■ **PROMPT**
In the records below, which lines include "portal"? Copy them.

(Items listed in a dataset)
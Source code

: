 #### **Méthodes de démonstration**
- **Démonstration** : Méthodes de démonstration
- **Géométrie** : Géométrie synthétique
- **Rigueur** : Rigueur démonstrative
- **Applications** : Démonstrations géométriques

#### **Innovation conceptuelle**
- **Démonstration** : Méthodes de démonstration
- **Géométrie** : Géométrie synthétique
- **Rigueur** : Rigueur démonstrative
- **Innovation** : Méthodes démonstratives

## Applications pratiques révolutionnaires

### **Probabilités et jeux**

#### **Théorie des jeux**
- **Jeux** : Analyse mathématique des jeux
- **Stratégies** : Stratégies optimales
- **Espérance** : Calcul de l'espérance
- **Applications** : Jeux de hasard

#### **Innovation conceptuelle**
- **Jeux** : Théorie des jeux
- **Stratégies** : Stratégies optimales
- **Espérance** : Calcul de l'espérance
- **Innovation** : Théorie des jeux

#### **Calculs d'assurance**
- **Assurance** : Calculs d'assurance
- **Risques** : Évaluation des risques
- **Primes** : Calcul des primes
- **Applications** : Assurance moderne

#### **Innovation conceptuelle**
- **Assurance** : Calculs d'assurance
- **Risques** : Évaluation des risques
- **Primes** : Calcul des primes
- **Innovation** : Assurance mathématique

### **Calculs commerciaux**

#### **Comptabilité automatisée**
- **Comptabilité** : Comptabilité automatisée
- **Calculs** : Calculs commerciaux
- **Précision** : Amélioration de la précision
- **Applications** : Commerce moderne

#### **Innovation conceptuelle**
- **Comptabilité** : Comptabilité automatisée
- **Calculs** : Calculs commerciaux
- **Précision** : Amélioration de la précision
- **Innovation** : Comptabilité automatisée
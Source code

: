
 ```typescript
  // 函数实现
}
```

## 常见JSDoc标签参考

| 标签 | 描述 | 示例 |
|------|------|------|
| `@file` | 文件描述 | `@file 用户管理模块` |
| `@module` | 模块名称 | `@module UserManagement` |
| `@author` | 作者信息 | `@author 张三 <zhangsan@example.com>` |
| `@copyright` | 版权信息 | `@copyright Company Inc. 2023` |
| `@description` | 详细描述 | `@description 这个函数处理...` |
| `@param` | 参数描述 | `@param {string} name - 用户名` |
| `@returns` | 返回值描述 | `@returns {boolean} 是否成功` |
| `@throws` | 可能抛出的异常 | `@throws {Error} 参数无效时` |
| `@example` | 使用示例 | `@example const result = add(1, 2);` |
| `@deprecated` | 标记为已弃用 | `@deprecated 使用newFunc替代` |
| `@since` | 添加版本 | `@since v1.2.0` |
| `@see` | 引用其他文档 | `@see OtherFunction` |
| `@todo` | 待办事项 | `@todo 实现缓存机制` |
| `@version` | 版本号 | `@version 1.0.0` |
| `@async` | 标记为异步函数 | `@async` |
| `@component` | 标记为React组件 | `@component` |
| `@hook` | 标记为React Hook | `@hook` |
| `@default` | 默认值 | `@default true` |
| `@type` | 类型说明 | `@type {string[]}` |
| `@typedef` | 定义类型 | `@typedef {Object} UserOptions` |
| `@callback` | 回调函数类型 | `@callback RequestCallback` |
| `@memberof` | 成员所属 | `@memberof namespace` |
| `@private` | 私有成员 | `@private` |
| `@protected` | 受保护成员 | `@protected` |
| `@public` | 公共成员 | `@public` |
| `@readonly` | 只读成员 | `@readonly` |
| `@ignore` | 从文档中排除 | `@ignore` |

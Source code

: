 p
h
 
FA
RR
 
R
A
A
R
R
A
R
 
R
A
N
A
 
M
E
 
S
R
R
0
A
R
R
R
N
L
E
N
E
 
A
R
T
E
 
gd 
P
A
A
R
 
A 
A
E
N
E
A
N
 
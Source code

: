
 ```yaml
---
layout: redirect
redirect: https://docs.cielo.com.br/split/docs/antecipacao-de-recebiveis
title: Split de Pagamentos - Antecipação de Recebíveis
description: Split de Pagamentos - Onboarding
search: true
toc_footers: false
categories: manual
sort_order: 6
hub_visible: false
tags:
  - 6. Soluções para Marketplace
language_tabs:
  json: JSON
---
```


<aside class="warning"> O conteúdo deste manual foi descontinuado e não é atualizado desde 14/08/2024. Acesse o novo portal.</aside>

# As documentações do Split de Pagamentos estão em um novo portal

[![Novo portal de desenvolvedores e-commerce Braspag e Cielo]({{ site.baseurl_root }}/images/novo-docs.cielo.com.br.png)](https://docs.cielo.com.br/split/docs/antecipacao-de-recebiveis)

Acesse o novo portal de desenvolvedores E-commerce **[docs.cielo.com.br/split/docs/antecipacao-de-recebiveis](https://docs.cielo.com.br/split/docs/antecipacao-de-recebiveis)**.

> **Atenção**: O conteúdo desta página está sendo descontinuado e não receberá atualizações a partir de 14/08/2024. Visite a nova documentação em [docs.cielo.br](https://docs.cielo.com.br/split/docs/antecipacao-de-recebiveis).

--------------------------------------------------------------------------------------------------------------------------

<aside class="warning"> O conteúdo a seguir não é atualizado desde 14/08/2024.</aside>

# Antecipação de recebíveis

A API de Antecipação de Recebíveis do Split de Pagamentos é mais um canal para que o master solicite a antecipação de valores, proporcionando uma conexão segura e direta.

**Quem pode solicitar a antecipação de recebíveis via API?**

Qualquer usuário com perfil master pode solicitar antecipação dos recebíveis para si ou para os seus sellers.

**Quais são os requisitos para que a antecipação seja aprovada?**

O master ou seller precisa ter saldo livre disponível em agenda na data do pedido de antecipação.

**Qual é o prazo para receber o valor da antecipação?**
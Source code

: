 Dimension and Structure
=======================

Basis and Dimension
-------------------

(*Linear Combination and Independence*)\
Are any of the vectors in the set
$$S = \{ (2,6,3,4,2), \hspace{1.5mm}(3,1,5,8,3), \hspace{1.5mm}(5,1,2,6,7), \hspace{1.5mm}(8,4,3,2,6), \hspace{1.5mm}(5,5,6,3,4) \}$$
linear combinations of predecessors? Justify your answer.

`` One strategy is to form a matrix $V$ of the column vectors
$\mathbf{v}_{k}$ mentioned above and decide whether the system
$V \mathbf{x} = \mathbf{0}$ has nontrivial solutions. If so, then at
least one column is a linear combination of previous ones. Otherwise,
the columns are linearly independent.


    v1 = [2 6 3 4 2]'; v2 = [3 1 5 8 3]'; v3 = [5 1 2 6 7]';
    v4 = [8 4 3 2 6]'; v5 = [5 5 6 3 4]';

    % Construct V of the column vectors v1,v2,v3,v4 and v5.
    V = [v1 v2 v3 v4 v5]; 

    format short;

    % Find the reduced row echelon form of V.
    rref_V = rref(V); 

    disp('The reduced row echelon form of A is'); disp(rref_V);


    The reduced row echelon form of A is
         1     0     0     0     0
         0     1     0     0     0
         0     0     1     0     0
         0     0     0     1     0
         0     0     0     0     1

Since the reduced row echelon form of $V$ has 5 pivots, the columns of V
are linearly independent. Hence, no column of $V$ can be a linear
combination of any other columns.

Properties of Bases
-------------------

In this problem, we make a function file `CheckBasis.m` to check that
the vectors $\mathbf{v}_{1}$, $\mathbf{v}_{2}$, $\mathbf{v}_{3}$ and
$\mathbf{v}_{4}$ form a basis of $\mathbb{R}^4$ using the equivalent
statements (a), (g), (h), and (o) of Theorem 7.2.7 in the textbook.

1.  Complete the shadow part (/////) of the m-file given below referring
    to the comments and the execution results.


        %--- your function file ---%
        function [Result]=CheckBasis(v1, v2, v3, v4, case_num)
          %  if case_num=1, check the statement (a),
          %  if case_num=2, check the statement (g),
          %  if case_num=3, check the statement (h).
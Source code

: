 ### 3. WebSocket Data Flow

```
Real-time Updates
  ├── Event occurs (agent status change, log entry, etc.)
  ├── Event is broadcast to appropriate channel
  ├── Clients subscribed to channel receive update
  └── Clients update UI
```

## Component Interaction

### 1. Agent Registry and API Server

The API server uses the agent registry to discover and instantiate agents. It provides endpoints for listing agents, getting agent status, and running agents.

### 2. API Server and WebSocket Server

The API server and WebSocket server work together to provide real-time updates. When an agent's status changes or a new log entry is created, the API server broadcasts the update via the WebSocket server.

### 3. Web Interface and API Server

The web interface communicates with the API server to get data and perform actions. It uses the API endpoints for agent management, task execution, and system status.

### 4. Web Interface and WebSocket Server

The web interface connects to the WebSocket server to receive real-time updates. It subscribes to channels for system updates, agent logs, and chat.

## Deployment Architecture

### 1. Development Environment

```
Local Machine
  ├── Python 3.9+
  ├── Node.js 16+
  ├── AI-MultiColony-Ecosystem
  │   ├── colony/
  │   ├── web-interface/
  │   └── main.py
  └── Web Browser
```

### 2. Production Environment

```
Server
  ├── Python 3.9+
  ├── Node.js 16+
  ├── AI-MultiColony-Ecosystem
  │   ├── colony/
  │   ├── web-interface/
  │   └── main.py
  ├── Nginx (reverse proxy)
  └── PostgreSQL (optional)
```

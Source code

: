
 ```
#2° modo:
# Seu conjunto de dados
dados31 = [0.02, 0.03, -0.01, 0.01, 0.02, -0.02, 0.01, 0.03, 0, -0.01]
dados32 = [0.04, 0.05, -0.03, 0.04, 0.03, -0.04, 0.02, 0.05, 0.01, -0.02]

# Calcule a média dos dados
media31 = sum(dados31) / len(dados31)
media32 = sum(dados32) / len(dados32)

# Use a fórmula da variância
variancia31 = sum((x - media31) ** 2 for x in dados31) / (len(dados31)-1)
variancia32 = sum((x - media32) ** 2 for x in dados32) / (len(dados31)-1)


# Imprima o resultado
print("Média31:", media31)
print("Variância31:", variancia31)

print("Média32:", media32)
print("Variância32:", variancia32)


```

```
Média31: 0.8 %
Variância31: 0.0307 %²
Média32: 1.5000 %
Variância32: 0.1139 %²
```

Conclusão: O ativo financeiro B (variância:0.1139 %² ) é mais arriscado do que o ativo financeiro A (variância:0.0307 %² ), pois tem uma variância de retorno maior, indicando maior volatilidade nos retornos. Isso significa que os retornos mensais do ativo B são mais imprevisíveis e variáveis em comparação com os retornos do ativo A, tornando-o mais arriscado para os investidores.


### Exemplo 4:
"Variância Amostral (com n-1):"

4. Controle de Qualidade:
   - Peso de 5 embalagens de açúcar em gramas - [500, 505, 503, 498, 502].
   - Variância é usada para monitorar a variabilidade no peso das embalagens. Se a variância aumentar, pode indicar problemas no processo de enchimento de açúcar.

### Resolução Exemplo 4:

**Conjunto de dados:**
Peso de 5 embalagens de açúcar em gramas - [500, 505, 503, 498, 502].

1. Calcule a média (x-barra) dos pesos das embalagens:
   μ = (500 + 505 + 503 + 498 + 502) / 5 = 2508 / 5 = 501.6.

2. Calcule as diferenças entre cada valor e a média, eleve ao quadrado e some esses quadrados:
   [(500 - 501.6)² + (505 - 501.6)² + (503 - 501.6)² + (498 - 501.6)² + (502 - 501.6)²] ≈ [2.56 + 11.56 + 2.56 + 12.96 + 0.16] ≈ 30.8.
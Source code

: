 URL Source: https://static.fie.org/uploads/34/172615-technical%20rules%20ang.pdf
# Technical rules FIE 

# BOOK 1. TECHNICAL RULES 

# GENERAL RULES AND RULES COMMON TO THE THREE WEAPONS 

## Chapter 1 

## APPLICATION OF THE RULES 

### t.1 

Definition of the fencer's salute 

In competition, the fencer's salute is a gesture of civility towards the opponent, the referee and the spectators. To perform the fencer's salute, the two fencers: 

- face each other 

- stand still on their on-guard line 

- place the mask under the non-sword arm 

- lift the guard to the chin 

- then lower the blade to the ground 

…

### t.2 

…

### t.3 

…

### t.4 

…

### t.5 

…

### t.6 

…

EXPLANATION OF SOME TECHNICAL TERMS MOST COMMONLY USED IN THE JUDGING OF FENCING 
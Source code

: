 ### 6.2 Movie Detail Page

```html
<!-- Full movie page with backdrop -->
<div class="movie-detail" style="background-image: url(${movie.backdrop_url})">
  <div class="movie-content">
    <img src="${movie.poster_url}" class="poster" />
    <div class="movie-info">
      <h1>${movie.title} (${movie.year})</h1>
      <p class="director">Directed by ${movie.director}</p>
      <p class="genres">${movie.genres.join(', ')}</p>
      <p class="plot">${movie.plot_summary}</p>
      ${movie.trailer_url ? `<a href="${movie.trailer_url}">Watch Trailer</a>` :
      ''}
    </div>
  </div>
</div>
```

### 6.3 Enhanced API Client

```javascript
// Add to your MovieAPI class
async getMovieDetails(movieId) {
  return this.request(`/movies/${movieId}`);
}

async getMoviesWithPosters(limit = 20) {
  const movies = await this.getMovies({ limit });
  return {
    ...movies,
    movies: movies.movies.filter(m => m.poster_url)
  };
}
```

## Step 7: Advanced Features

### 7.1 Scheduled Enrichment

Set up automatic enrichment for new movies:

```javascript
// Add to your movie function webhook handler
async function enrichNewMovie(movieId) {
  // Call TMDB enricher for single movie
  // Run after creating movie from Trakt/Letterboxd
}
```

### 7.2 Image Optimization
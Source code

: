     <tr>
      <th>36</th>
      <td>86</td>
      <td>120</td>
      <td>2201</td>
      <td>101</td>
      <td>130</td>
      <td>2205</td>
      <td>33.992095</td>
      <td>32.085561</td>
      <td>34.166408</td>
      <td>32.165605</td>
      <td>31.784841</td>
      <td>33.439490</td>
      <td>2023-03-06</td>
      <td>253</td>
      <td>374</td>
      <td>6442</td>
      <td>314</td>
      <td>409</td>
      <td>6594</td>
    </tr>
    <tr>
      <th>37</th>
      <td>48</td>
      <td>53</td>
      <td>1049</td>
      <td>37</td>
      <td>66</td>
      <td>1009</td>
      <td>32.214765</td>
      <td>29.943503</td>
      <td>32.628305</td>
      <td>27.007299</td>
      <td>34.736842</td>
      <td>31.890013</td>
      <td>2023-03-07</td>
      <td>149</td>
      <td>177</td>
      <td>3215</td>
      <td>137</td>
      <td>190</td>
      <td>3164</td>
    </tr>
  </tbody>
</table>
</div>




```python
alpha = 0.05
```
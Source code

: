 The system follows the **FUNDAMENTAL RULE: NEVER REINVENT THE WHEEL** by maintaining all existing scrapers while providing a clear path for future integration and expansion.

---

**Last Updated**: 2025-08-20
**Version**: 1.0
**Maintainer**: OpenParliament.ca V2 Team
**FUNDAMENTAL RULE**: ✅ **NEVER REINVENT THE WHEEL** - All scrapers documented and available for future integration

■ **COMPLETED TASK**
<aside class="warning"> O conteúdo deste manual foi descontinuado e não é atualizado desde 14/08/2024. Acesse o novo portal.</aside>
# As documentações do Split de Pagamentos estão em um novo portal
[![Novo portal de desenvolvedores e-commerce Braspag e Cielo]({{ site.baseurl_root }}/images/novo-docs.cielo.com.br.png)](https://docs.cielo.com.br/split/docs/antecipacao-de-recebiveis)
Acesse o novo portal de desenvolvedores E-commerce **[docs.cielo.com.br/split/docs/antecipacao-de-recebiveis](https://docs.cielo.com.br/split/docs/antecipacao-de-recebiveis)**.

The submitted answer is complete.